Not your average travel blog
After driving slowly past the least inconspicuous military air base in The World (I can say that now, as America advertises everything compared to “the world”) Fairbanks is the next city on the trail. For its location, the Eielson Air Base, just south east of Fairbanks, was established as part of World War 2 military expansion and later became a vital field for the Cold War, and later Iraq War deployment. With all the visible fighter jets, as well as a couple of B52’s grounded perfectly in line on the tarmac, like an OCD child’s bedroom floor, it looks the pinnacle of a professional armed forces outfit. It also looks somewhat daunting under the gloomy grey skies of the north and behind its ten foot barbed-wire fence. Stopping alongside and taking photos was strictly not allowed. It wasn’t quite Top Gun; it’s not hot enough.
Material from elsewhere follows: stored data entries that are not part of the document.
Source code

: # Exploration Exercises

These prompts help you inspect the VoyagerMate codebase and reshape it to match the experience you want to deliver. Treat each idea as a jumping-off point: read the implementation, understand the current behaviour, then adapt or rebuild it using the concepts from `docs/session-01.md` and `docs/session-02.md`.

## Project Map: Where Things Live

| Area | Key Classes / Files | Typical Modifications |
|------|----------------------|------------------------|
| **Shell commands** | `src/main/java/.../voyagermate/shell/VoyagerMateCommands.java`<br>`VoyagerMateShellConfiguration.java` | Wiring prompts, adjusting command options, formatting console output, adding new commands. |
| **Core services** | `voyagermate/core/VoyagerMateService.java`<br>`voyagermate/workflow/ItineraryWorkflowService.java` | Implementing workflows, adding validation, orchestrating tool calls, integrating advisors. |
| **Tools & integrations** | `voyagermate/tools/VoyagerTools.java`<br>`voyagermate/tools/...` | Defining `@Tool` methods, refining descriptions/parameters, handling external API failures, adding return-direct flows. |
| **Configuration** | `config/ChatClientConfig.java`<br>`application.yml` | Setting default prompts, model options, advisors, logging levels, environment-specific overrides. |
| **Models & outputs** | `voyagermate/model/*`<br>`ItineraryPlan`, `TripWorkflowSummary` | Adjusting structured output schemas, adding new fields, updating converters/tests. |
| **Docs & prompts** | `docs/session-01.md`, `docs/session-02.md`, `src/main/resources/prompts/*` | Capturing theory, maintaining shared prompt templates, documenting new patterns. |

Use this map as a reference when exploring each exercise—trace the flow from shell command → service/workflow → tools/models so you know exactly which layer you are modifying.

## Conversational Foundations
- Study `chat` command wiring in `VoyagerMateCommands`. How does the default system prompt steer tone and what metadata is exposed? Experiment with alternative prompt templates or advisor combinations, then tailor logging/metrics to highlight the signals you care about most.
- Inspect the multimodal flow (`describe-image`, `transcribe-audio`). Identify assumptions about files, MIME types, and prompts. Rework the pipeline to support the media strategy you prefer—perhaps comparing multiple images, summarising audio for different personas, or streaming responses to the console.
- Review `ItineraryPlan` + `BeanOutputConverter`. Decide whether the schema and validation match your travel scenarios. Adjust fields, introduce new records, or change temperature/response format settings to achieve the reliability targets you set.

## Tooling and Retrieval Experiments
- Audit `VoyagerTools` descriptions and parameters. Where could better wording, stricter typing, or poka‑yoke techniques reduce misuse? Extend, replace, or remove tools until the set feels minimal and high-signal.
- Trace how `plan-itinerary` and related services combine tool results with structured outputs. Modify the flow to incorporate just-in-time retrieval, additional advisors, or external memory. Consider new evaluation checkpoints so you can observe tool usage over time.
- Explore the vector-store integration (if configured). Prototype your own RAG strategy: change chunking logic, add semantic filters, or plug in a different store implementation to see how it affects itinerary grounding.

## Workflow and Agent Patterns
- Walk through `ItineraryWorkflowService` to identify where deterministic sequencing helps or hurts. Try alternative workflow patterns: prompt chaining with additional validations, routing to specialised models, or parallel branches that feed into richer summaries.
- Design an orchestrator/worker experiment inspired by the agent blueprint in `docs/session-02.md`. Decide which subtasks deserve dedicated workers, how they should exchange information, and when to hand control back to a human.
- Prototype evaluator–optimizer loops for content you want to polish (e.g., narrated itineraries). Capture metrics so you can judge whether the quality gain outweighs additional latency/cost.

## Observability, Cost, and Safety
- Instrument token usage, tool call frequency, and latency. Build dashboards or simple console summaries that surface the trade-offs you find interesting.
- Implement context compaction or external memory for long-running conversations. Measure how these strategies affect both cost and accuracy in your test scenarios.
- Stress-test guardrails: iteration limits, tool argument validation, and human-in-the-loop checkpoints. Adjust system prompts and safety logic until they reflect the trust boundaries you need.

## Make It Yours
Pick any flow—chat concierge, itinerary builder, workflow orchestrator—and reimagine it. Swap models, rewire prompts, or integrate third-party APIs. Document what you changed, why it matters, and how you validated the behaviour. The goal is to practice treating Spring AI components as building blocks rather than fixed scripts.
Fairbanks is amongst the major cities in Alaska – along with the southern port of Anchorage, and Juno, the capital. Although I won’t visit Juno on this trip, it is a unique capital. It is located South East of the central coastline and only accessible by sea and air. We stocked up on a few supplies, managed to take a shower for the first time in over a week, enjoyed some facilities and I also picked up a few items for my future projects in Malawi (more of that in the coming months). We found our bearings as we know we will have to come back through Fairbanks on our way south, after we hopefully complete our next challenge: the Dalton Highway. We flagged down a local-looking couple in a Lowes parking lot and asked where in Fairbanks might serve us a hearty breakfast. Sourdough Sam’s on University Avenue was our recommended destination and it was magnificent. Recommending the corn beef hash with hash brown and two poached eggs, obligatory coffee (as black as midnight on a moonless night, of course) and I was about as ready to go as a cornered honey badger. KP was also doing a jig (mentally) after his gigantic omelette with olives (ooooh, fancy!), because next to Sam’s was a car wash, and our dusty steed might once again feel the sun on her steely paintwork. I wasn’t dancing much. If the reports were anything to go by, I’ll be making sure the minx is filthy again as soon as we begin the Dalton. We’re about to hit the road to the Arctic, and this time, (hopefully) we will see the ocean.